Google Bigtable: A Distributed Storage System for Structured Data

Understand Bigtable end-to-end: sparse data model, tablet assignment and lookup (root→metadata→user), Chubby coordination, GFS/SSTables, compactions, caching, Bloom filters, commit logs, and recovery.

Bigtable is a distributed storage system developed by Google to manage structured data at Google. It has achieved several goals: wide applicability, scalability, high-performance and high availability. It’s used by critical Google products and projects, including Google Analytics, Google Finance, Orkut, Personalized Search, Writely, and Google Earth.

Disclaimer: This post summarizes the 2006 paper Bigtable: A Distributed Storage System for Structured Data. Some details are dated; treat this as a historical reference.

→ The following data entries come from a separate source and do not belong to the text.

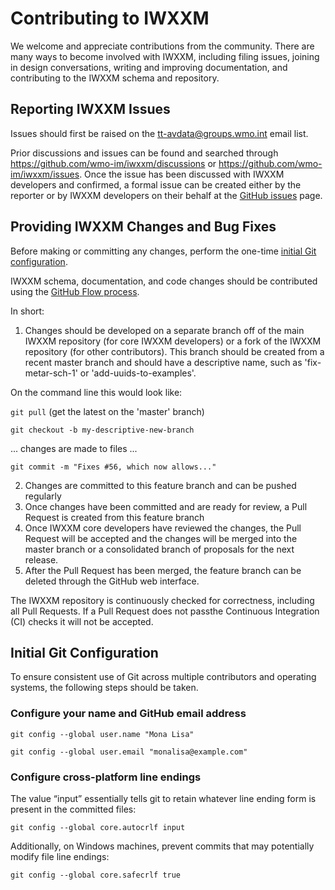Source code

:# Contributing to IWXXM
We welcome and appreciate contributions from the community. There are many ways to become involved with IWXXM,
including filing issues, joining in design conversations, writing and improving documentation,
and contributing to the IWXXM schema and repository.

## Reporting IWXXM Issues
Issues should first be raised on the tt-avdata@groups.wmo.int email list. 

Prior discussions and issues can be found and searched through https://github.com/wmo-im/iwxxm/discussions or https://github.com/wmo-im/iwxxm/issues.  Once the issue has been discussed with IWXXM developers and confirmed,
a formal issue can be created either by the reporter or by IWXXM developers on their behalf at the [GitHub issues](https://github.com/wmo-im/iwxxm/issues) page.

## Providing IWXXM Changes and Bug Fixes
Before making or committing any changes, perform the one-time [initial Git configuration](#initial-git-configuration).

IWXXM schema, documentation, and code changes should be contributed using the [GitHub Flow process](https://help.github.com/articles/github-flow/).

In short:

1) Changes should be developed on a separate branch off of the main IWXXM repository (for core IWXXM developers) or a fork of the IWXXM repository (for other contributors).  This branch should be created from a recent master branch and should have a descriptive name, such as 'fix-metar-sch-1' or 'add-uuids-to-examples'.  

On the command line this would look like:

  `git pull`  (get the latest on the 'master' branch)

  `git checkout -b my-descriptive-new-branch`

  ... changes are made to files ...

  `git commit -m "Fixes #56, which now allows..."`

2) Changes are committed to this feature branch and can be pushed regularly
3) Once changes have been committed and are ready for review, a Pull Request is created from this feature branch
4) Once IWXXM core developers have reviewed the changes, the Pull Request will be accepted and the changes will be merged into the master branch or a consolidated branch of proposals for the next release. 
5) After the Pull Request has been merged, the feature branch can be deleted through the GitHub web interface.

The IWXXM repository is continuously checked for correctness, including all Pull Requests.  If a Pull Request does not passthe Continuous Integration (CI) checks it will not be accepted.

## Initial Git Configuration
To ensure consistent use of Git across multiple contributors and operating
systems, the following steps should be taken.

### Configure your name and GitHub email address

`git config --global user.name "Mona Lisa"`

`git config --global user.email "monalisa@example.com"`

### Configure cross-platform line endings
The value “input” essentially tells git to retain whatever line ending form is present in the committed files:

`git config --global core.autocrlf input`

Additionally, on Windows machines, prevent commits that may potentially modify file line endings:

`git config --global core.safecrlf true`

A Bigtable is a sparse, distributed, persistent tables, each of which is a sorted key-value map.

II. Data model — reference figure 1
.

  • Bigtable stores data in rows, each representing a single entity identified by a unique string key (up to 64 KB, though typically much smaller).
  • Each row contains multiple columns, organized into column families. A column is named using the format family:qualifier
    • Note that the column family must be defined up front (and are relatively few), but within a family you can have any number of columns.
    • Each row can have completely different columns, as long as they share the predefined families
    • Each column family is stored separately (in its own file) → retrieving one family doesn’t drag in data from others.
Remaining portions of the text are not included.